Pictures paired with source code
==========
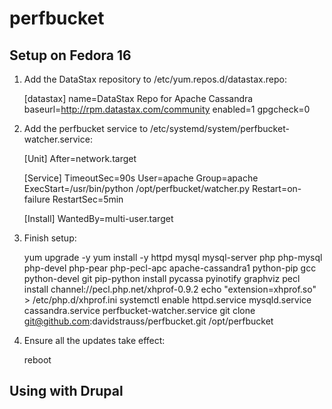 # perfbucket

## Setup on Fedora 16

1. Add the DataStax repository to /etc/yum.repos.d/datastax.repo:

    [datastax]
    name=DataStax Repo for Apache Cassandra
    baseurl=http://rpm.datastax.com/community
    enabled=1
    gpgcheck=0

1. Add the perfbucket service to /etc/systemd/system/perfbucket-watcher.service:

    [Unit]
    After=network.target
    
    [Service]
    TimeoutSec=90s
    User=apache
    Group=apache
    ExecStart=/usr/bin/python /opt/perfbucket/watcher.py
    Restart=on-failure
    RestartSec=5min
    
    [Install]
    WantedBy=multi-user.target

1. Finish setup:

    yum upgrade -y
    yum install -y httpd mysql mysql-server php php-mysql php-devel php-pear php-pecl-apc apache-cassandra1 python-pip gcc python-devel git
    pip-python install pycassa pyinotify graphviz
    pecl install channel://pecl.php.net/xhprof-0.9.2
    echo "extension=xhprof.so" > /etc/php.d/xhprof.ini
    systemctl enable httpd.service mysqld.service cassandra.service perfbucket-watcher.service
    git clone git@github.com:davidstrauss/perfbucket.git /opt/perfbucket

1. Ensure all the updates take effect:

    reboot

## Using with Drupal
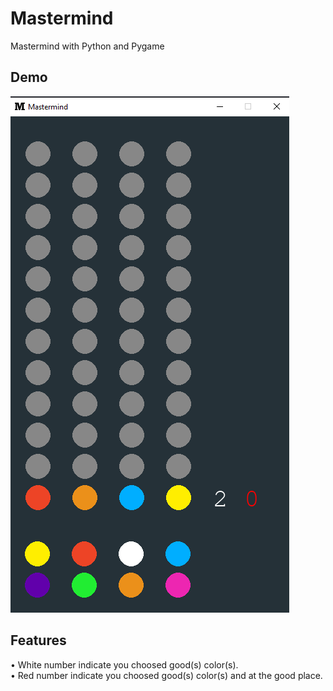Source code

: # Mastermind
Mastermind with Python and Pygame

## Demo
![Alt text](mastermind.PNG?raw=true "Mastermind")

## Features
• White number indicate you choosed good(s) color(s).  
• Red number indicate you choosed good(s) color(s) and at the good place.  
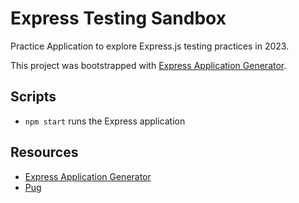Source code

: # Express Testing Sandbox

Practice Application to explore Express.js testing practices in 2023.

This project was bootstrapped with [Express Application Generator](https://expressjs.com/en/starter/generator.html).

## Scripts

- `npm start` runs the Express application

## Resources

- [Express Application Generator](https://expressjs.com/en/starter/generator.html)
- [Pug](https://pugjs.org/api/getting-started.html)
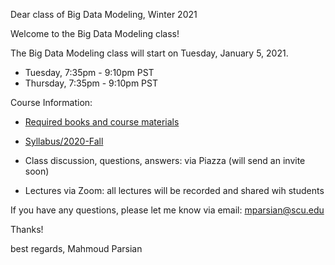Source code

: Dear class of Big Data Modeling, Winter 2021

Welcome to the Big Data Modeling class!

The Big Data Modeling class will start on Tuesday, January 5, 2021.
* Tuesday, 7:35pm - 9:10pm PST
* Thursday, 7:35pm - 9:10pm PST

Course Information:

* [Required books and course materials](https://github.com/mahmoudparsian/big-data-mapreduce-course)

* [Syllabus/2020-Fall](https://github.com/mahmoudparsian/big-data-mapreduce-course/tree/master/syllabus/2020-Fall)

* Class discussion, questions, answers: via Piazza (will send an invite soon)

* Lectures via Zoom: all lectures will be recorded and shared wih students


If you have any questions, please let me know via email: mparsian@scu.edu
 
Thanks!

best regards,
Mahmoud Parsian
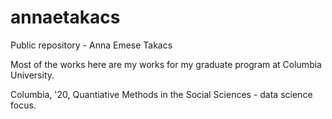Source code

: # annaetakacs
Public repository - Anna Emese Takacs 

Most of the works here are my works for my graduate program at Columbia University. 

Columbia, '20, Quantiative Methods in the Social Sciences - data science focus.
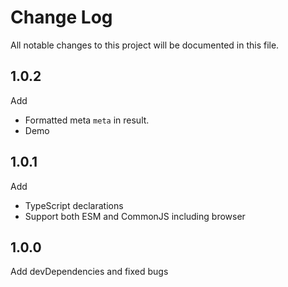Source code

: # Change Log

All notable changes to this project will be documented in this file.

## 1.0.2

Add

- Formatted meta `meta` in result.
- Demo

## 1.0.1

Add

- TypeScript declarations
- Support both ESM and CommonJS including browser

## 1.0.0

Add devDependencies and fixed bugs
==========
[What you need to do]
Copy every entry exactly; drop the pictures.

[Answer area]
 # perfbucket

## Setup on Fedora 16

1. Add the DataStax repository to /etc/yum.repos.d/datastax.repo:

    [datastax]
    name=DataStax Repo for Apache Cassandra
    baseurl=http://rpm.datastax.com/community
    enabled=1
    gpgcheck=0

1. Add the perfbucket service to /etc/systemd/system/perfbucket-watcher.service:

    [Unit]
    After=network.target
    
    [Service]
    TimeoutSec=90s
    User=apache
    Group=apache
    ExecStart=/usr/bin/python /opt/perfbucket/watcher.py
    Restart=on-failure
    RestartSec=5min
    
    [Install]
    WantedBy=multi-user.target

1. Finish setup:

    yum upgrade -y
    yum install -y httpd mysql mysql-server php php-mysql php-devel php-pear php-pecl-apc apache-cassandra1 python-pip gcc python-devel git
    pip-python install pycassa pyinotify graphviz
    pecl install channel://pecl.php.net/xhprof-0.9.2
    echo "extension=xhprof.so" > /etc/php.d/xhprof.ini
    systemctl enable httpd.service mysqld.service cassandra.service perfbucket-watcher.service
    git clone git@github.com:davidstrauss/perfbucket.git /opt/perfbucket

1. Ensure all the updates take effect:

    reboot

## Using with Drupal
Source code

: # Mastermind
Mastermind with Python and Pygame

## Demo
![Alt text](mastermind.PNG?raw=true "Mastermind")

## Features
• White number indicate you choosed good(s) color(s).  
• Red number indicate you choosed good(s) color(s) and at the good place.  
Source code

: # Express Testing Sandbox

Practice Application to explore Express.js testing practices in 2023.

This project was bootstrapped with [Express Application Generator](https://expressjs.com/en/starter/generator.html).

## Scripts

- `npm start` runs the Express application

## Resources

- [Express Application Generator](https://expressjs.com/en/starter/generator.html)
- [Pug](https://pugjs.org/api/getting-started.html)
Source code

: Dear class of Big Data Modeling, Winter 2021

Welcome to the Big Data Modeling class!

The Big Data Modeling class will start on Tuesday, January 5, 2021.
* Tuesday, 7:35pm - 9:10pm PST
* Thursday, 7:35pm - 9:10pm PST

Course Information:

* [Required books and course materials](https://github.com/mahmoudparsian/big-data-mapreduce-course)

* [Syllabus/2020-Fall](https://github.com/mahmoudparsian/big-data-mapreduce-course/tree/master/syllabus/2020-Fall)

* Class discussion, questions, answers: via Piazza (will send an invite soon)

* Lectures via Zoom: all lectures will be recorded and shared wih students


If you have any questions, please let me know via email: mparsian@scu.edu
 
Thanks!

best regards,
Mahmoud Parsian
Source code

: # annaetakacs
Public repository - Anna Emese Takacs 

Most of the works here are my works for my graduate program at Columbia University. 

Columbia, '20, Quantiative Methods in the Social Sciences - data science focus.
Source code

: # Change Log

All notable changes to this project will be documented in this file.

## 1.0.2

Add

- Formatted meta `meta` in result.
- Demo

## 1.0.1

Add

- TypeScript declarations
- Support both ESM and CommonJS including browser

## 1.0.0

Add devDependencies and fixed bugs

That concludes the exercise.